Radon is an odorless, tasteless, colorless, and radioactive gas that occurs wherever uranium or thorium, two radioactive metals that naturally occur in the soil, are found.  Radon is continuously released into the soil, water, and air as uranium and thorium slowly break down; a process that can take millions of years to complete.  To learn more about radon in North Dakota, click here to access the North Dakota Department of Health’s radon information page.

Is radon dangerous?

Due to its radioactivity and prevalence rate in the United States, radon is considered a serious public health issue by the U.S. Environmental Protection Agency (EPA) and the Centers for Disease Control and Prevention (CDC).  The EPA estimates that radon is the number one cause of lung cancer in nonsmokers and is the second leading cause of lung cancer overall.  Recent studies have concluded that there is a solid link between prolonged radon exposure and lung cancer.  Current radon prevalence maps and other information can be found on the EPA’s website.   

Radon in the Home

 As a gas, radon can seep into a building from the soil through any cracks or holes in the foundation and may rapidly accumulate over time.  Scientists have determined that the greatest threat of long term exposure to radon occurs in the home; a place where most people spend the majority of their time.  Radon is a relatively heavy gas and the strongest levels of exposure in a home typically occur in the basement or other lowest level.  When the radon is trapped inside the building, the overall radon level inside can rise to dangerous amounts. 

Testing for radon

The EPA recommends that homeowners and renters alike should test for radon to determine the amount of the gas that is present in their living space.  Radon levels can measured in three different ways: picocuries per liter of air (pCi/L), working levels (WL), and bequerels (Bq); picocuries are the most common unit of measurement in the U.S. 

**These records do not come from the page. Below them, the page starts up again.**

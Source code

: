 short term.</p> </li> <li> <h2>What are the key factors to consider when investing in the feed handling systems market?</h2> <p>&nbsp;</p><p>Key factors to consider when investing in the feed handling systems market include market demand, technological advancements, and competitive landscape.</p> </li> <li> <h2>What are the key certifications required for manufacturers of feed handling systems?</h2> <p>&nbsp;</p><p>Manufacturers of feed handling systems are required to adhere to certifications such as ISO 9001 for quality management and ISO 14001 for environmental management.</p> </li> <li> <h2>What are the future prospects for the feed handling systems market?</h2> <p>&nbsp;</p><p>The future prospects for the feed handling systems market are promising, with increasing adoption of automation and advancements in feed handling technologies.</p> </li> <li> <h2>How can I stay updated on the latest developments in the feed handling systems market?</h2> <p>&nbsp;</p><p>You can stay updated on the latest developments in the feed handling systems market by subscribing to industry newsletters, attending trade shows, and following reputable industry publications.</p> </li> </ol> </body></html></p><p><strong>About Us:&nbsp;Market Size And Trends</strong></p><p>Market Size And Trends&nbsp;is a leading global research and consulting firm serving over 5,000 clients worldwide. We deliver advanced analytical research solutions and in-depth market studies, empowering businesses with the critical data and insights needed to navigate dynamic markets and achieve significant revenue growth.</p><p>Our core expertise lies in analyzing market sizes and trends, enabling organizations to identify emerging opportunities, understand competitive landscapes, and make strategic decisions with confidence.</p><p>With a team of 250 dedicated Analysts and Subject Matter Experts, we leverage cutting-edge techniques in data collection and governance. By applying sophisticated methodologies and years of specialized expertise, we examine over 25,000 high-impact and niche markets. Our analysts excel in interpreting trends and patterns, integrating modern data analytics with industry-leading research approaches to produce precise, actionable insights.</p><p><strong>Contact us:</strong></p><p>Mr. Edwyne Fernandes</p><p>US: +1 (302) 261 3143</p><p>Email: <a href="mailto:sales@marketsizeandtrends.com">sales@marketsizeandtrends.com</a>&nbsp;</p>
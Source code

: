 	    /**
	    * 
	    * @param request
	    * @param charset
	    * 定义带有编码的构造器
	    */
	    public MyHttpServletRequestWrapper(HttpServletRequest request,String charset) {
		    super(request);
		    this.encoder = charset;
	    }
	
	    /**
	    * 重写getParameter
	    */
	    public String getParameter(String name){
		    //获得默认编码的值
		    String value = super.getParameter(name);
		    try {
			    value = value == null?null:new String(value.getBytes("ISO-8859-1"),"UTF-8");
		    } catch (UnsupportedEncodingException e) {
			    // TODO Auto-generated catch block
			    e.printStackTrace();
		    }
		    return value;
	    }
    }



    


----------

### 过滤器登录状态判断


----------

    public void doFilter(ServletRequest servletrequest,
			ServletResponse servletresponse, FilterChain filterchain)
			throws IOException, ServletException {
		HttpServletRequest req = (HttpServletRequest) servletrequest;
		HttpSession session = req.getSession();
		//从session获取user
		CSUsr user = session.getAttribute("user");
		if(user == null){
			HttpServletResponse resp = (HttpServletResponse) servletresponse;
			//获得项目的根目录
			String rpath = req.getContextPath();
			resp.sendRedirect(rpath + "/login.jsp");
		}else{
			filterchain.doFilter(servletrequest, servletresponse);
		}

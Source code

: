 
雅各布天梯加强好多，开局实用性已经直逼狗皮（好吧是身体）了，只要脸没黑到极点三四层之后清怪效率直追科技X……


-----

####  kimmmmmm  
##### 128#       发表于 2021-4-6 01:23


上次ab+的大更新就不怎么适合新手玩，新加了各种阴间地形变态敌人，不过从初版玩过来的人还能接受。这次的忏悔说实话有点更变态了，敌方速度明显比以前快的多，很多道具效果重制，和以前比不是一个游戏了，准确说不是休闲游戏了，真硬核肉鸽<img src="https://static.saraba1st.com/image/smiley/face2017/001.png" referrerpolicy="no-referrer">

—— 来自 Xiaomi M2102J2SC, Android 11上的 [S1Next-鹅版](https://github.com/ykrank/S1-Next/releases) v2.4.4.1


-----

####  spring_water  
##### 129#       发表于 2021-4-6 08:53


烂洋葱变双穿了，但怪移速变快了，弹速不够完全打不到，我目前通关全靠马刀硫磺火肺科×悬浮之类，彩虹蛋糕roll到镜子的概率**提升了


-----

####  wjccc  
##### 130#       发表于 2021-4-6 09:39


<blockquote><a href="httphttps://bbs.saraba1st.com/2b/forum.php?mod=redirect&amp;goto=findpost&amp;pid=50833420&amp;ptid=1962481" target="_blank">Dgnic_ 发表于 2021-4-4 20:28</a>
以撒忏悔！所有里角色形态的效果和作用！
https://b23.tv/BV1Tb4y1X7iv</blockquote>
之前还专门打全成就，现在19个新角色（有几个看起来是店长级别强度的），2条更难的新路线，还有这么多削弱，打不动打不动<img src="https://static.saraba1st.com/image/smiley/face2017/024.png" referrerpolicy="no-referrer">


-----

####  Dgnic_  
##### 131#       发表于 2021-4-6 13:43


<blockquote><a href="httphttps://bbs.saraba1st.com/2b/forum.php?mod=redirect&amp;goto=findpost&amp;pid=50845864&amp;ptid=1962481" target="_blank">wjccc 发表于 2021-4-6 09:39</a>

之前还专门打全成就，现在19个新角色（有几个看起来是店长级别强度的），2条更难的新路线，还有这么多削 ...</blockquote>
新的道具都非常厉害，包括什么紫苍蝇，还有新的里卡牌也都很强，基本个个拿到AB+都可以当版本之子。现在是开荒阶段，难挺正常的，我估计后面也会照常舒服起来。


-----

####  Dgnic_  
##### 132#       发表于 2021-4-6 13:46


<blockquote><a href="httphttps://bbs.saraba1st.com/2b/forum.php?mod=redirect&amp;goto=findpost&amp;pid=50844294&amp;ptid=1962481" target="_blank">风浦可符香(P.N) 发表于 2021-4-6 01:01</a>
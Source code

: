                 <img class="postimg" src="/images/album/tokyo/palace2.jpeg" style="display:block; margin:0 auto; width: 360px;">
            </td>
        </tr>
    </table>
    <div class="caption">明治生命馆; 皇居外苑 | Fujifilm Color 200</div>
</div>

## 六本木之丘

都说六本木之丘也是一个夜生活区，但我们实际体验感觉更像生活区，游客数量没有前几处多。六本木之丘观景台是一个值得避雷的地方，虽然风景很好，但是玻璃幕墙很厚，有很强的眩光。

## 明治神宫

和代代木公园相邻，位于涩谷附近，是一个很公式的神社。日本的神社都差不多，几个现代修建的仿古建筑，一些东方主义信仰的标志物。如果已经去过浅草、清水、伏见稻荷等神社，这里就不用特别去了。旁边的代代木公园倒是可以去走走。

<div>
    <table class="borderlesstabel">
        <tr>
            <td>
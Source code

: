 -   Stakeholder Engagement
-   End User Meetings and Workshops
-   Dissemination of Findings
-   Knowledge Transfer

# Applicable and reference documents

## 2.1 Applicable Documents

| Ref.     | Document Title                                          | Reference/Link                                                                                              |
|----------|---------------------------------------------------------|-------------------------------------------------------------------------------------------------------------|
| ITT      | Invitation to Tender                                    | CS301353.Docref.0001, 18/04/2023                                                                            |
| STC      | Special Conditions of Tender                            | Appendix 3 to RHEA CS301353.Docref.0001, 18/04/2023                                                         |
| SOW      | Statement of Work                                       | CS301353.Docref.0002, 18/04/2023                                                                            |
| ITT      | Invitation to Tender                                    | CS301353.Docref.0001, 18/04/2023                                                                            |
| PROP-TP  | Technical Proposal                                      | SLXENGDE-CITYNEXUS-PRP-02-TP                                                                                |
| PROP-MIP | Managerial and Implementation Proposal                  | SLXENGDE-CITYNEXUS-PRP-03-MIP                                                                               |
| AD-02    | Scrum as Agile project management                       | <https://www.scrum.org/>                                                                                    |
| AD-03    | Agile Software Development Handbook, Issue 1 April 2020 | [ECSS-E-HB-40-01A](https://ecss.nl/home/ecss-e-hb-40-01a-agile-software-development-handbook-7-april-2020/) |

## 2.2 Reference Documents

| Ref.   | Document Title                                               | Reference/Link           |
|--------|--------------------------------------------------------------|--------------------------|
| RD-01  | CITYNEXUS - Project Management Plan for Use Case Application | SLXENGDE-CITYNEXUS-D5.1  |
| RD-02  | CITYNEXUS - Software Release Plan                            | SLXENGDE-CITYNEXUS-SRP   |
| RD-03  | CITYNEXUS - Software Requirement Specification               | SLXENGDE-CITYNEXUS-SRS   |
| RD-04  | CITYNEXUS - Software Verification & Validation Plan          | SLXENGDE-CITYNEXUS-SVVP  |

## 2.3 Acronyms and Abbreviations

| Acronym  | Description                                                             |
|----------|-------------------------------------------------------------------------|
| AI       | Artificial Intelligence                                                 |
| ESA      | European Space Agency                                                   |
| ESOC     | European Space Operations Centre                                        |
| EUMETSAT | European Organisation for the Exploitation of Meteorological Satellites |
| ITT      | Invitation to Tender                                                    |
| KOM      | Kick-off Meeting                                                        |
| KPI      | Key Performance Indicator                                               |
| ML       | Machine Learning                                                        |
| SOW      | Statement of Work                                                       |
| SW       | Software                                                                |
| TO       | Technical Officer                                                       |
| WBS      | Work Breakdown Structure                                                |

While there are professional companies that can conduct radon testing in homes and other buildings, it is possible for anyone to successfully test for radon.  There are two different types of test kits that are available; a short term test and a long term test.  It is best to start off with using the short term kit as long term testing may not be necessary depending on the radon levels detected.  The CDC has more information about radon testing and action plans here.   

radon test kit

**The Grand Forks Public Health Department offers free short term radon test kits that take 48-96 hours to complete.  Call (701)787-8100 for questions or request a kit in person at 151 South 4th Street, Suite N301.      

Short Term Testing

A short term radon test typically takes anywhere from 2 to 90 days depending on the specific kit used.  The kit, usually consisting of a charcoal holding device, is left in the most used room of the lowest level of a house or building.  Be sure to follow the instructions of the specific kit being used as any deviation could affect test results.  After completion of the test, the kit must be mailed to the address on the prepaid mailing envelope within 10 days after testing.

Depending on the final level of radon found in the home, further action may be taken.  If the test result came back as anything below 4 pCi/L or the equivalent (see the table below), no further action is necessary although it is recommended the room be tested again in the future depending on usage and time spent there.  If the test results are 4 pCi/L or greater, a long term radon test should be taken.

Unit of Measurement

Cause for Concern

pCi/L

(picocuries per liter of air)

4 pCi/L or greater

WL

(working levels)

0.016 WL or greater

Bq

(bequerels)

0.148 Bq or greater

 

Long Term Testing

Long term testing can take 90 days or longer to complete but will provide a homeowner or renter a more accurate look at the average yearlong radon levels found.  If the results of the long term test are the same or higher than the first short term test, steps should be taken to alleviate the radon build up via home or building modification.

Reducing radon levels

There are several different types of radon mitigation systems that can be installed in a home or other building to reduce radon levels.  One of the more popular mitigation systems, the sub-slab depressurization method, consists of a series of pipes and an exhaust fan.  Its purpose is to collect radon from underneath the foundation and safely expel it outside before it enters the house.  Oftentimes, contractors installing a radon vent system will also seal any cracks or holes in the foundation of the home which makes the mitigation system more efficient and cost-effective.  It is recommended that a homeowner with concerning levels of radon contact a building contractor that specializes in radon mitigation to see what type of radon system would work best for their home.   

radon mitigation system

A radon mitigation system comprising of a vent pipe and exhaust fan.